*TRY IT*:
Look through the entries below and report every line that has "lion".

*Collection entries*:
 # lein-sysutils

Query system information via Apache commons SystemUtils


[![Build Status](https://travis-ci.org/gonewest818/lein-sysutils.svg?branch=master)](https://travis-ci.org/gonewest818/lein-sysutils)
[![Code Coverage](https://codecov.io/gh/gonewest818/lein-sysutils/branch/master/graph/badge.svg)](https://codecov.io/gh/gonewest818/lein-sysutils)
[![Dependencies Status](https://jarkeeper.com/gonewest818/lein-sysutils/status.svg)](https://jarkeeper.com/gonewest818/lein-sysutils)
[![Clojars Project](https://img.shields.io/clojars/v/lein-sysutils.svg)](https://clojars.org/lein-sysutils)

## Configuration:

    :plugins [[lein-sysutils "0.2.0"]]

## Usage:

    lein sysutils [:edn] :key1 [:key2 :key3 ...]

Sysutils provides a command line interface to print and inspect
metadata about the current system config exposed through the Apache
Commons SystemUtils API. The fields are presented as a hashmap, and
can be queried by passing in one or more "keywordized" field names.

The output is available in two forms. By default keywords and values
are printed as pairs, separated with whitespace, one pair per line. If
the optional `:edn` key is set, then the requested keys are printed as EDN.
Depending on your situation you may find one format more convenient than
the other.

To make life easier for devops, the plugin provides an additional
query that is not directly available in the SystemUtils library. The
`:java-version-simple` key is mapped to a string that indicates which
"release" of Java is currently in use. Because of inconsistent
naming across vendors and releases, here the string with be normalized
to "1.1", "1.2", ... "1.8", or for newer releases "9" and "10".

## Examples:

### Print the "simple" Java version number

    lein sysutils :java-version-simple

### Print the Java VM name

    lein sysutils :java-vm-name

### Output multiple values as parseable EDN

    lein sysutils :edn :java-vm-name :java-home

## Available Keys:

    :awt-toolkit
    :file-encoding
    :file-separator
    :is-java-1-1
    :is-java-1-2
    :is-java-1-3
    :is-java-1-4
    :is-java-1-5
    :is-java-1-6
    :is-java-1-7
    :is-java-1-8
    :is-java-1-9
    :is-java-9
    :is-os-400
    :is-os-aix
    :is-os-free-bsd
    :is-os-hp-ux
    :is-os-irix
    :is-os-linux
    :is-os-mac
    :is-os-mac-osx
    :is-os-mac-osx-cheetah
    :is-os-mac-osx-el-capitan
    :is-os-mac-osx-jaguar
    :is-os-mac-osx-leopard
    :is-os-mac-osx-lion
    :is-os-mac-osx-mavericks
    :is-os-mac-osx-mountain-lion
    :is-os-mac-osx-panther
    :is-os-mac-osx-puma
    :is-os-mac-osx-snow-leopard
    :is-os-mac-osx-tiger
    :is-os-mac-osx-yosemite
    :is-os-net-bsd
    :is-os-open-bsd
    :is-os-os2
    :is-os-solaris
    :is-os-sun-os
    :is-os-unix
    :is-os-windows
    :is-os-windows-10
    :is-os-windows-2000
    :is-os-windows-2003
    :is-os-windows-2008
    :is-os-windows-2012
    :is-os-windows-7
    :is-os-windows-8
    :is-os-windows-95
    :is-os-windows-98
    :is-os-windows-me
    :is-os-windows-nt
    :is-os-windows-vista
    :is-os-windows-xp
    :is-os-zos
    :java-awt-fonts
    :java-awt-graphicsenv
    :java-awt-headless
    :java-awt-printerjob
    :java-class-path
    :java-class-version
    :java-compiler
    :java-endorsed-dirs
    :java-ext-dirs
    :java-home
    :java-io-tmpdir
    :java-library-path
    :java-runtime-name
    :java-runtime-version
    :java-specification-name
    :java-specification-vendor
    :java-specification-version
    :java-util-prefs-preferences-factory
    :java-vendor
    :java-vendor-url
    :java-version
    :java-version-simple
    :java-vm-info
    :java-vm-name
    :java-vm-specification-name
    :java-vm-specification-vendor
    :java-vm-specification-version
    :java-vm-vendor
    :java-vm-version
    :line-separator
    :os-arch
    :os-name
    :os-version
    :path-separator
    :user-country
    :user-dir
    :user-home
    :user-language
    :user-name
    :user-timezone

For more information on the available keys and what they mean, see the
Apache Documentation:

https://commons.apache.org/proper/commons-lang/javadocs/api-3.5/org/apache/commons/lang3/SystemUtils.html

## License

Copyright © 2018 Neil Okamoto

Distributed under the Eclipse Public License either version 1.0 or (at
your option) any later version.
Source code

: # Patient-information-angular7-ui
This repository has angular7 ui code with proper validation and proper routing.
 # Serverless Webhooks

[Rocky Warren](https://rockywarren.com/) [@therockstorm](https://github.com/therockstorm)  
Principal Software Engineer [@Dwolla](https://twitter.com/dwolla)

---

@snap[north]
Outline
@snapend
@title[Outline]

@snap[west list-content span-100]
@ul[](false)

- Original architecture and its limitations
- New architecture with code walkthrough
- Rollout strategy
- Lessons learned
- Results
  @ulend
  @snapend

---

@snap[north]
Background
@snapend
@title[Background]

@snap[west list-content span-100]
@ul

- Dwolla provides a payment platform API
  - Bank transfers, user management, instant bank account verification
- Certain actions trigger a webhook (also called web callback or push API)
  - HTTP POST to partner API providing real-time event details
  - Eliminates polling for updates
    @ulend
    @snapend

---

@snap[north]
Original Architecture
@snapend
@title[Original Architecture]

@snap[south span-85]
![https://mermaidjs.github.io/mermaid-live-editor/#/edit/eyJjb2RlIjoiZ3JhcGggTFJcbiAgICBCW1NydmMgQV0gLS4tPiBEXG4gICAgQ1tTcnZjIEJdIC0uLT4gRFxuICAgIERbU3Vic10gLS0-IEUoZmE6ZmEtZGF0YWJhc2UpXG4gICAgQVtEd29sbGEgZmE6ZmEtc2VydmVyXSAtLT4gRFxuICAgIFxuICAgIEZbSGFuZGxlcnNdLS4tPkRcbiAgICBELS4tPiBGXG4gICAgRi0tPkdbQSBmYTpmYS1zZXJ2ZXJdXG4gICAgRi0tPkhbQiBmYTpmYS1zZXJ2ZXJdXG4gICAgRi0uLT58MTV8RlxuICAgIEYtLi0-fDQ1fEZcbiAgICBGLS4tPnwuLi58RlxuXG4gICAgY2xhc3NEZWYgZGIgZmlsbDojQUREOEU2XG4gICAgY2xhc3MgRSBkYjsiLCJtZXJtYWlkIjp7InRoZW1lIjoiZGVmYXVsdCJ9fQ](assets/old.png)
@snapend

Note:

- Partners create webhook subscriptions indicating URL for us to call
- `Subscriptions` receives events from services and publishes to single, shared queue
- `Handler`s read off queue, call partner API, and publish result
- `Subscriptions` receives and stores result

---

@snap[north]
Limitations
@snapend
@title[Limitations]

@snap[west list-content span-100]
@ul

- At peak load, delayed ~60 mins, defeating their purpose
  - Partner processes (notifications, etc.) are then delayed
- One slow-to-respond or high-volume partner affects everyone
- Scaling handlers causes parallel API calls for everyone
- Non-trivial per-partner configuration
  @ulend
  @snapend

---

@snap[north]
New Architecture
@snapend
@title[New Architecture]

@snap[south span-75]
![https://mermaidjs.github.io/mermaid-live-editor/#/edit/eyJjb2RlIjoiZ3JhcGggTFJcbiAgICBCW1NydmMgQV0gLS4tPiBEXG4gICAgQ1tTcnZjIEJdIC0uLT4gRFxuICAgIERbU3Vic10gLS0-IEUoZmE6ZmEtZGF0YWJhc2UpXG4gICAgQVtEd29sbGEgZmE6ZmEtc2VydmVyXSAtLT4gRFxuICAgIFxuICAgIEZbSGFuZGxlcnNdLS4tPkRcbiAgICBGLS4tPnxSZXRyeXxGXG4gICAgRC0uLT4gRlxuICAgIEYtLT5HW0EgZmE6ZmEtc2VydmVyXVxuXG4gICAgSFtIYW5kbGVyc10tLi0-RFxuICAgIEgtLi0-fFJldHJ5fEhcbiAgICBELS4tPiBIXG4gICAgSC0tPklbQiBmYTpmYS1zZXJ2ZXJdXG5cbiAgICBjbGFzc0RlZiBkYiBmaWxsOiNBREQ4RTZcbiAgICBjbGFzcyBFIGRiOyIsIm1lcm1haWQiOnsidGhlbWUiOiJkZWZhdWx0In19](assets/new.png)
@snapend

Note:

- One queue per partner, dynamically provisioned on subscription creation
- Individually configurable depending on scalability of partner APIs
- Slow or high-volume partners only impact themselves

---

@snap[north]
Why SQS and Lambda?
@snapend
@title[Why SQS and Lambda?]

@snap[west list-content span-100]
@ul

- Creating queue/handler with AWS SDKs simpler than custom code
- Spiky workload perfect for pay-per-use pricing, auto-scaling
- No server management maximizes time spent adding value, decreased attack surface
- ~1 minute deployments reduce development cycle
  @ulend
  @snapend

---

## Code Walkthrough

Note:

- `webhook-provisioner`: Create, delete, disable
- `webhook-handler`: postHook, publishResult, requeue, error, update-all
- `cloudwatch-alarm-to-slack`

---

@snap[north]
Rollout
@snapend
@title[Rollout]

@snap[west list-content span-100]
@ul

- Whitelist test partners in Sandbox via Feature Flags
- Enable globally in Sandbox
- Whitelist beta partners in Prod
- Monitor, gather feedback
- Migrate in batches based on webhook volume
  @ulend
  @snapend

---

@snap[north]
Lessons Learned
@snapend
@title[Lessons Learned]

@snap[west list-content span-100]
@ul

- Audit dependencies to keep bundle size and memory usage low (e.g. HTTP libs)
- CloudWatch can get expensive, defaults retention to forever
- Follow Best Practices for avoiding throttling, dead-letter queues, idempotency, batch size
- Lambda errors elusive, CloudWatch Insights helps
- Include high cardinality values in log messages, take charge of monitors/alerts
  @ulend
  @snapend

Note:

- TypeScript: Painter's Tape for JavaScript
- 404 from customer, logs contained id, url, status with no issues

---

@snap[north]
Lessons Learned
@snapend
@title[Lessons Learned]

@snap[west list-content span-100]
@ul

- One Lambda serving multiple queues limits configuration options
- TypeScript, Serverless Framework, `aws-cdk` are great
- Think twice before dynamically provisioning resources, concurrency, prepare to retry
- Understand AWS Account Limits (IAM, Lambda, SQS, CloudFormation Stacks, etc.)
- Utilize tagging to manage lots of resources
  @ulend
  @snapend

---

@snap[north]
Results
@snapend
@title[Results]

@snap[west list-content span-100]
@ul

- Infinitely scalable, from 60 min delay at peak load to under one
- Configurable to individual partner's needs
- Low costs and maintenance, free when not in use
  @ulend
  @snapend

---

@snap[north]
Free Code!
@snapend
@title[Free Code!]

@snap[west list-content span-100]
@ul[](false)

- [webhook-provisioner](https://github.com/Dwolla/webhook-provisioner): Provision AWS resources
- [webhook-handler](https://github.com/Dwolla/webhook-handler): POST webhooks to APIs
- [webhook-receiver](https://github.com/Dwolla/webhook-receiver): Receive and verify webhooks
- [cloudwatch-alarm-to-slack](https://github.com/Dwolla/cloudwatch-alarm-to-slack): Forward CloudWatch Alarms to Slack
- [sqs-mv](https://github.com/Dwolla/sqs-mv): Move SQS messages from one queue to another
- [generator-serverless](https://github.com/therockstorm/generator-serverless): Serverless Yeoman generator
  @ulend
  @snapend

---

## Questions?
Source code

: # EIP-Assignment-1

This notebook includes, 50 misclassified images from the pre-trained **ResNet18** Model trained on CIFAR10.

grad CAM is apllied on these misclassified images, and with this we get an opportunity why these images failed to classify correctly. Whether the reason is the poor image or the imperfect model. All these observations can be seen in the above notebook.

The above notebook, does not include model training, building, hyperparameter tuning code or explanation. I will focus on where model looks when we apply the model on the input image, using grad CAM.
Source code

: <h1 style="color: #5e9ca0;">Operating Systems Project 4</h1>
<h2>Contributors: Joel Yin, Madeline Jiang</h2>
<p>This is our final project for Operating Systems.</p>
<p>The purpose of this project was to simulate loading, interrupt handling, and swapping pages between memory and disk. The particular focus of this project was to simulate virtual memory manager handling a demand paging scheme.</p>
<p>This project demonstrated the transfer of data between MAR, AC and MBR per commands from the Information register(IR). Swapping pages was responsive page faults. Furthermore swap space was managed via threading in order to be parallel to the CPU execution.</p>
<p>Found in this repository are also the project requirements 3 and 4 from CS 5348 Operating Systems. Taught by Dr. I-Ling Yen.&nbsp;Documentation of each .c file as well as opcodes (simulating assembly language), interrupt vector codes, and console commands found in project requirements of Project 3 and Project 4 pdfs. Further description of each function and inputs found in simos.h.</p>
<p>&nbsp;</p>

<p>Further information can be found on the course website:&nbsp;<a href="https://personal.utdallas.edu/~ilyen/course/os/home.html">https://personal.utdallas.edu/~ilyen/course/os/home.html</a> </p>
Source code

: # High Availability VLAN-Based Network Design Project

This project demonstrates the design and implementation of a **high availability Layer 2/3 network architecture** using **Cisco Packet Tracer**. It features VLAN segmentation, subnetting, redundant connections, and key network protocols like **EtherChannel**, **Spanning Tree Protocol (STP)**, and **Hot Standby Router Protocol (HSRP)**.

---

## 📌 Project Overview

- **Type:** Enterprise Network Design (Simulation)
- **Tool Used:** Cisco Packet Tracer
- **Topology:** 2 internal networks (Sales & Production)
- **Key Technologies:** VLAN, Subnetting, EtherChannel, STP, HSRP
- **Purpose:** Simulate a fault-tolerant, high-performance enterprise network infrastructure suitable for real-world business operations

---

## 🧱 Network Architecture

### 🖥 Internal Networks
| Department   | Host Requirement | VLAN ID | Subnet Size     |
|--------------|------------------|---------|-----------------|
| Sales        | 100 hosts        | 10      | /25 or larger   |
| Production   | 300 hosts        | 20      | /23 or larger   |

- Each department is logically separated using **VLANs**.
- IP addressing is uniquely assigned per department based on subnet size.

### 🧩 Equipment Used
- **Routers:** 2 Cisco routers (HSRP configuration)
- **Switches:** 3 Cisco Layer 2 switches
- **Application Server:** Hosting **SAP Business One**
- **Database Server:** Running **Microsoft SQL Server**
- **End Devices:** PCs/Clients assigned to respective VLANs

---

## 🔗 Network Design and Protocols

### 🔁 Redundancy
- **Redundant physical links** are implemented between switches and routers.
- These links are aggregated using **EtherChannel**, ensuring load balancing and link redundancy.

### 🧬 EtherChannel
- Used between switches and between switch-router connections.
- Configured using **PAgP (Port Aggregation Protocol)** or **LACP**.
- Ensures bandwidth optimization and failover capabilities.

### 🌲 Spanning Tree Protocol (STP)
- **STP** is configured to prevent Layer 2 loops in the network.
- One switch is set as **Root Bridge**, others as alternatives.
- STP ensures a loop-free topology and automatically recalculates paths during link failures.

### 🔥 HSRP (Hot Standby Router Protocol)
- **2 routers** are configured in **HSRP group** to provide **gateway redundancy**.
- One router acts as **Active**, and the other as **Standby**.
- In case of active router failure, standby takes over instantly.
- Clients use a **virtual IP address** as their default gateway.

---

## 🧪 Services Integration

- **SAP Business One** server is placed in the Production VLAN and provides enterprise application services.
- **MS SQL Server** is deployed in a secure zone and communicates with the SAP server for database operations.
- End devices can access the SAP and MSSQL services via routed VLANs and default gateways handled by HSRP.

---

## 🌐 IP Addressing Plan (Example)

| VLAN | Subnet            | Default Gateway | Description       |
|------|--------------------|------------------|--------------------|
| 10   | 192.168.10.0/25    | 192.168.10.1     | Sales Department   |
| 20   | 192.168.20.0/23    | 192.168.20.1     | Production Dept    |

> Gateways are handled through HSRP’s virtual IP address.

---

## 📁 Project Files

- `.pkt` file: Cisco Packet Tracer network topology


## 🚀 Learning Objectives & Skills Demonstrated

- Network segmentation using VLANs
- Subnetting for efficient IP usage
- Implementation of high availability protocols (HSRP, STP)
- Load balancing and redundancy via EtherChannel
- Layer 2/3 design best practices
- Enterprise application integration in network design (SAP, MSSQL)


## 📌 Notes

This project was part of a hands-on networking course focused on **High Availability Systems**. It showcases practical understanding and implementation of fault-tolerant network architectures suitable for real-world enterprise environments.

*EXERCISE ANSWER*:
    :is-os-mac-osx-lion
    :is-os-mac-osx-mountain-lion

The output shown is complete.